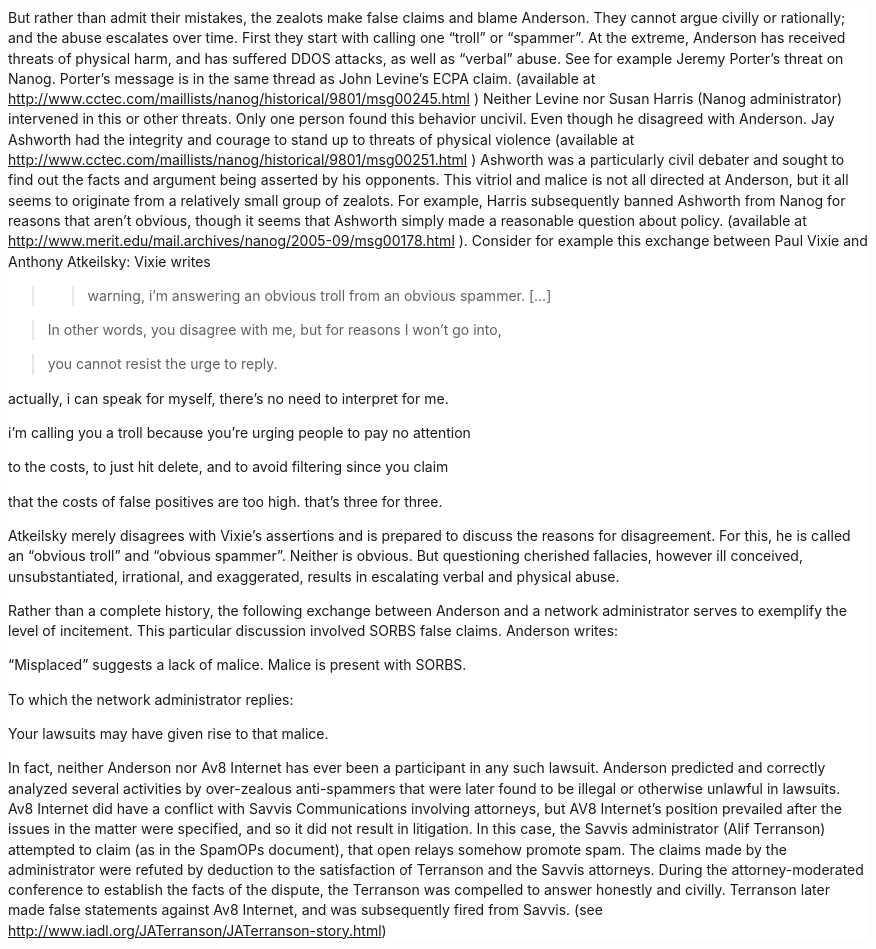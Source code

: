 
But rather than admit their mistakes, the zealots make false claims and blame Anderson. They cannot argue civilly or rationally; and the abuse escalates over time. First they start with calling one “troll” or “spammer”. At the extreme, Anderson has received threats of physical harm, and has suffered DDOS attacks, as well as “verbal” abuse. See for example Jeremy Porter’s threat on Nanog. Porter’s message is in the same thread as John Levine’s ECPA claim. (available at http://www.cctec.com/maillists/nanog/historical/9801/msg00245.html ) Neither Levine nor Susan Harris (Nanog administrator) intervened in this or other threats. Only one person found this behavior uncivil. Even though he disagreed with Anderson. Jay Ashworth had the integrity and courage to stand up to threats of physical violence (available at http://www.cctec.com/maillists/nanog/historical/9801/msg00251.html ) Ashworth was a particularly civil debater and sought to find out the facts and argument being asserted by his opponents. This vitriol and malice is not all directed at Anderson, but it all seems to originate from a relatively small group of zealots. For example, Harris subsequently banned Ashworth from Nanog for reasons that aren’t obvious, though it seems that Ashworth simply made a reasonable question about policy. (available at http://www.merit.edu/mail.archives/nanog/2005-09/msg00178.html ). Consider for example this exchange between Paul Vixie and Anthony Atkeilsky: Vixie writes 


> > warning, i’m answering an obvious troll from an obvious spammer. […]  

>  

> In other words, you disagree with me, but for reasons I won’t go into,  

> you cannot resist the urge to reply. 


actually, i can speak for myself, there’s no need to interpret for me.


i’m calling you a troll because you’re urging people to pay no attention  

to the costs, to just hit delete, and to avoid filtering since you claim  

that the costs of false positives are too high. that’s three for three.


Atkeilsky merely disagrees with Vixie’s assertions and is prepared to discuss the reasons for disagreement. For this, he is called an “obvious troll” and “obvious spammer”. Neither is obvious. But questioning cherished fallacies, however ill conceived, unsubstantiated, irrational, and exaggerated, results in escalating verbal and physical abuse. 


Rather than a complete history, the following exchange between Anderson and a network administrator serves to exemplify the level of incitement. This particular discussion involved SORBS false claims. Anderson writes: 


“Misplaced” suggests a lack of malice. Malice is present with SORBS.


To which the network administrator replies: 


Your lawsuits may have given rise to that malice. 


In fact, neither Anderson nor Av8 Internet has ever been a participant in any such lawsuit. Anderson predicted and correctly analyzed several activities by over-zealous anti-spammers that were later found to be illegal or otherwise unlawful in lawsuits. Av8 Internet did have a conflict with Savvis Communications involving attorneys, but AV8 Internet’s position prevailed after the issues in the matter were specified, and so it did not result in litigation. In this case, the Savvis administrator (Alif Terranson) attempted to claim (as in the SpamOPs document), that open relays somehow promote spam. The claims made by the administrator were refuted by deduction to the satisfaction of Terranson and the Savvis attorneys. During the attorney-moderated conference to establish the facts of the dispute, the Terranson was compelled to answer honestly and civilly. Terranson later made false statements against Av8 Internet, and was subsequently fired from Savvis. (see http://www.iadl.org/JATerranson/JATerranson-story.html)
○ ○ ○ ○
_Problem statement_. Where the line holding "that the costs" appears in the listing above, start reproducing exactly, and end with the line holding "Your lawsuits may".

_Answer box_.
that the costs of false positives are too high. that’s three for three.


Atkeilsky merely disagrees with Vixie’s assertions and is prepared to discuss the reasons for disagreement. For this, he is called an “obvious troll” and “obvious spammer”. Neither is obvious. But questioning cherished fallacies, however ill conceived, unsubstantiated, irrational, and exaggerated, results in escalating verbal and physical abuse. 


Rather than a complete history, the following exchange between Anderson and a network administrator serves to exemplify the level of incitement. This particular discussion involved SORBS false claims. Anderson writes: 


“Misplaced” suggests a lack of malice. Malice is present with SORBS.


To which the network administrator replies: 


Your lawsuits may have given rise to that malice. 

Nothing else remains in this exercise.